Daniel Teitelbaum, MD and Jonathan Luntz, Ph.D.

In the US 20,000 patients suffer from short bowel syndrome. The decreased bowel length, results in insufficient nutrient absorption necessitating IV or parenteral nutrition (PN) as a mainstay of treatment. For many patients, PN is the only long term solution for this condition, and severely hampers both quality of life and life span. Patients experience intense hunger, have limited activity due to lengthy infusions, suffer potentially fatal infections and sepsis, liver failure, and blood clots. Interventions include surgical procedures to lengthen the bowel, bowel transplant, and administration of growth hormone. These therapies are costly invasive, and result in inconsistent bowel length/absorption increases.

 

Pediatric surgeon Daniel Teitelbaum MD, mechanical engineering research scientist Jonathan Luntz Ph.D., and their colleagues have developed a non invasive and simple device placed in the bowel that uses mechanical stimulus to encourage tissue growth and lengthening of the bowel.
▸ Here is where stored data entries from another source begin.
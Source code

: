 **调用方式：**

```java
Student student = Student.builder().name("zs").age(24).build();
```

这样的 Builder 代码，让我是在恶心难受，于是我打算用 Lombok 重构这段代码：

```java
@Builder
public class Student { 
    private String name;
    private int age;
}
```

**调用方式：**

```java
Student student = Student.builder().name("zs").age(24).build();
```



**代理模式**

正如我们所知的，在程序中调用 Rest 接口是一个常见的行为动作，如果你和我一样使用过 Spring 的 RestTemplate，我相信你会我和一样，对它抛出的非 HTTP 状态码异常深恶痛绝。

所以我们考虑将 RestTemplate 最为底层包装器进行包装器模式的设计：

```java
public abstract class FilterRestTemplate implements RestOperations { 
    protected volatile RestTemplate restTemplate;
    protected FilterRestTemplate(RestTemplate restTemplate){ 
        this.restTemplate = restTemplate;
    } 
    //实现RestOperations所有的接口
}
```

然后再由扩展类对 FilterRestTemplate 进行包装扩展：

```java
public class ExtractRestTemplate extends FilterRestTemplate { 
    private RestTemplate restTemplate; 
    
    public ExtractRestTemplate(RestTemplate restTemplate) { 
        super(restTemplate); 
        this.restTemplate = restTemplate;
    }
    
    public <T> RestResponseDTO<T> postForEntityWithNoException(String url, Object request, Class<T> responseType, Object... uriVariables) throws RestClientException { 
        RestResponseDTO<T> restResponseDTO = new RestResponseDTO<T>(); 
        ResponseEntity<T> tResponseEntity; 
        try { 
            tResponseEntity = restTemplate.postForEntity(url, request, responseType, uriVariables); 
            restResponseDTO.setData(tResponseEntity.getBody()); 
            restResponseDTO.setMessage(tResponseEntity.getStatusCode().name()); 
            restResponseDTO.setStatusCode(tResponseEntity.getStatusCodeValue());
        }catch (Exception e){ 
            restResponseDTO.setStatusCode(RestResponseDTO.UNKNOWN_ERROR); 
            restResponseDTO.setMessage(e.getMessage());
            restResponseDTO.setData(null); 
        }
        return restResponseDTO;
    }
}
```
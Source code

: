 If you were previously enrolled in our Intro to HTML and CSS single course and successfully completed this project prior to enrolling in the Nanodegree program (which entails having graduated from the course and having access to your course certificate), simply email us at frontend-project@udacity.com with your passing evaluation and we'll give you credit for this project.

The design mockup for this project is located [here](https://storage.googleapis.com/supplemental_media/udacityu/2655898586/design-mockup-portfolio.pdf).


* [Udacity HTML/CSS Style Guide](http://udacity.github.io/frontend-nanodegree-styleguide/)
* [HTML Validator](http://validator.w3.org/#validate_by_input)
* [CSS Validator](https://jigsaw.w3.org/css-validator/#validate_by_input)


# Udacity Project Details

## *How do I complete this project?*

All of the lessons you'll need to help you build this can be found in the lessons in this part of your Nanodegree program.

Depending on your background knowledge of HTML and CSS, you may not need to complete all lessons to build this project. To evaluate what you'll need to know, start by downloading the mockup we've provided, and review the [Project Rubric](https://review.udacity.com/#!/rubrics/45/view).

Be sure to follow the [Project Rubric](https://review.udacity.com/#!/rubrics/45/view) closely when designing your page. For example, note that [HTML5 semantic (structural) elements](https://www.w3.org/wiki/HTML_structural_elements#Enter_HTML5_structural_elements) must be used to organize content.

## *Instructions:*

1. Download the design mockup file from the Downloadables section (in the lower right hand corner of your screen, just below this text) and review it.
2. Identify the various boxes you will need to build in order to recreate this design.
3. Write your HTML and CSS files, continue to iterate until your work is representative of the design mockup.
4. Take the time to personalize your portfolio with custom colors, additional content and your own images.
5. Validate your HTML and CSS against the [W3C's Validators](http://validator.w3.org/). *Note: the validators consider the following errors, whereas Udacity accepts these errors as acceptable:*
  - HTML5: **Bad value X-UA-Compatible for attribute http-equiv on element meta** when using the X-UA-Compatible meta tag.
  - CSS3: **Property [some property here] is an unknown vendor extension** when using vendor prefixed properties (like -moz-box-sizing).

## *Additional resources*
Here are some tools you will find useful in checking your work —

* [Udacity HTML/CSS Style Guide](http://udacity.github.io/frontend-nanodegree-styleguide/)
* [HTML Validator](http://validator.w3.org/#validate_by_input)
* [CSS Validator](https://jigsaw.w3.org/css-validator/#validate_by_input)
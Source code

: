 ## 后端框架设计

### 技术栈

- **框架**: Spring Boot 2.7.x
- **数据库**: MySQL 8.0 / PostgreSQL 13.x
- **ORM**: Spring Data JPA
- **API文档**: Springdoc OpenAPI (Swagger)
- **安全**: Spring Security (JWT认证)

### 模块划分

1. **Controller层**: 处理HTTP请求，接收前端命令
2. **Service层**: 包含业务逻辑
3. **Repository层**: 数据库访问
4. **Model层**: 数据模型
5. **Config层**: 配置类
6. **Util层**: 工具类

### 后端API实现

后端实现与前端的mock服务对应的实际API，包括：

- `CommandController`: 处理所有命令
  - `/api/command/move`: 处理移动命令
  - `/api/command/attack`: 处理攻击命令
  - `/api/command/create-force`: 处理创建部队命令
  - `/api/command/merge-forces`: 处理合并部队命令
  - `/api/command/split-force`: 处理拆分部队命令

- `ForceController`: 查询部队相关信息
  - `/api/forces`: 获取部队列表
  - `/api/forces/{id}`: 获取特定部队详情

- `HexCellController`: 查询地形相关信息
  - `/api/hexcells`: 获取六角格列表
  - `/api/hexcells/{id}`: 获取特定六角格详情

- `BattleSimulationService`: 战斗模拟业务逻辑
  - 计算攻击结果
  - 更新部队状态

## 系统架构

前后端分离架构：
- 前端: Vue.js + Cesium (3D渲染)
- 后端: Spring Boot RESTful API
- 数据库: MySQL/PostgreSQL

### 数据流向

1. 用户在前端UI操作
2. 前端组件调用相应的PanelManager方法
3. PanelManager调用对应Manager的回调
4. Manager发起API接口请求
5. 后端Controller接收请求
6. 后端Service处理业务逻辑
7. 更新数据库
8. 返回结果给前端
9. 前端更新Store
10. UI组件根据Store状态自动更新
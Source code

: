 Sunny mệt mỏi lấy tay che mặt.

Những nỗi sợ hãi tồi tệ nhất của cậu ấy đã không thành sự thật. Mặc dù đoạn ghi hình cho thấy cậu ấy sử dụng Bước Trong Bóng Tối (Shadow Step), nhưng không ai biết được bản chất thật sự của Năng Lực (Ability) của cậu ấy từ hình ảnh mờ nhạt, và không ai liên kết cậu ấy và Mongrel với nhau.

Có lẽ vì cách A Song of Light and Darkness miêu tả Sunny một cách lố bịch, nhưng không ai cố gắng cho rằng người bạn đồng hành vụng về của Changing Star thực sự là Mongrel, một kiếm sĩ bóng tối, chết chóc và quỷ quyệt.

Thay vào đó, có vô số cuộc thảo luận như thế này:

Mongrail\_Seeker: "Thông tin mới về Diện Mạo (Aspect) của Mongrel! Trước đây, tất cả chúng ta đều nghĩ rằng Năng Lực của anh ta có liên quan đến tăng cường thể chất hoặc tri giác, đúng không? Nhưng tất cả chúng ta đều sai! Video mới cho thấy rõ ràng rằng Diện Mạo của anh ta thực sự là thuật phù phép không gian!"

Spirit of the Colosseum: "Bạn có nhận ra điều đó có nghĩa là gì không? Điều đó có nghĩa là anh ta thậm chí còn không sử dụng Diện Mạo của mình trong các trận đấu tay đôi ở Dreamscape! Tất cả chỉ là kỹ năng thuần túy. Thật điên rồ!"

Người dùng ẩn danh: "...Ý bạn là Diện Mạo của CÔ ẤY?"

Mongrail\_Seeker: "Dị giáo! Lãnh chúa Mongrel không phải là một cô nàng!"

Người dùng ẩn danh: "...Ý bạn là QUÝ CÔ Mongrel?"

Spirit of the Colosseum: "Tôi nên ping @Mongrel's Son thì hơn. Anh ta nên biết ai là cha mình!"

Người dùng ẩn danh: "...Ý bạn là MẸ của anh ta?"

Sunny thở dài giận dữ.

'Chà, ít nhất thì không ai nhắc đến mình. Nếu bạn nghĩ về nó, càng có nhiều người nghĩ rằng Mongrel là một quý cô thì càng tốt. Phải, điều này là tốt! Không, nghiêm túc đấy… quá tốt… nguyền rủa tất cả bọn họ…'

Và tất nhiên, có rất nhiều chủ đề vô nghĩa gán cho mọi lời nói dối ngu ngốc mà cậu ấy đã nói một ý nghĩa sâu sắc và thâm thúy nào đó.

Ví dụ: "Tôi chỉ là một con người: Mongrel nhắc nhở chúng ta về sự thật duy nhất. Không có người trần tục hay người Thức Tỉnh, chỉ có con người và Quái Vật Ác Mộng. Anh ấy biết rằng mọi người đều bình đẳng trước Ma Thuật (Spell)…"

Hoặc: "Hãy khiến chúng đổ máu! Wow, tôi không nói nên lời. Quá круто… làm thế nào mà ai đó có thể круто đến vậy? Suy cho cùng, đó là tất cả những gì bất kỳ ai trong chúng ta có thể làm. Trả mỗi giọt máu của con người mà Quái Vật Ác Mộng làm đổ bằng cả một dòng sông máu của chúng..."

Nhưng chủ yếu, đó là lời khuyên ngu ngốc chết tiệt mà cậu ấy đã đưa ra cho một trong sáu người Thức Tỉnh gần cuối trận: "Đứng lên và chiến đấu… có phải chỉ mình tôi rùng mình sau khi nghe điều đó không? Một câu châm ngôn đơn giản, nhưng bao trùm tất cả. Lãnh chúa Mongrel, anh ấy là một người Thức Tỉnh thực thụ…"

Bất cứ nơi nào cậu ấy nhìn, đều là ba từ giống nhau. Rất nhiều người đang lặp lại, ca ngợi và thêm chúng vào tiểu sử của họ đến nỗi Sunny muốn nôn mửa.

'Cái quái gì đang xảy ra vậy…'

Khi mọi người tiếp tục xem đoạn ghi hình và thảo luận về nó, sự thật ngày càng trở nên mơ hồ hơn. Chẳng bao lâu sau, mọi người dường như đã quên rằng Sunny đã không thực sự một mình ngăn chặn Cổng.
Studies in animals with this device have been encouraging and show a lengthening of the bowel by greater than 50% over 2 weeks. If the same results can be achieved in humans, a substantial number of patients could be weaned off PN. As such, the MEND device may prove to be more effective than the surgical options and with far fewer complications. The device is likely to become a first intervention for a subset of patients and could be used with or without growth hormone treatment.

 

During the year of participation in the Coulter program, the MEND team will build on their previous successful animal studies. They will generate prototypes incorporating critical refinements for safety, and validate the new design in animal models. Furthermore, safety innovations to the device such as the dilating fenestrated mesh attachment and the atraumatic tip could find utility in other gastrointestinal and catheter devices.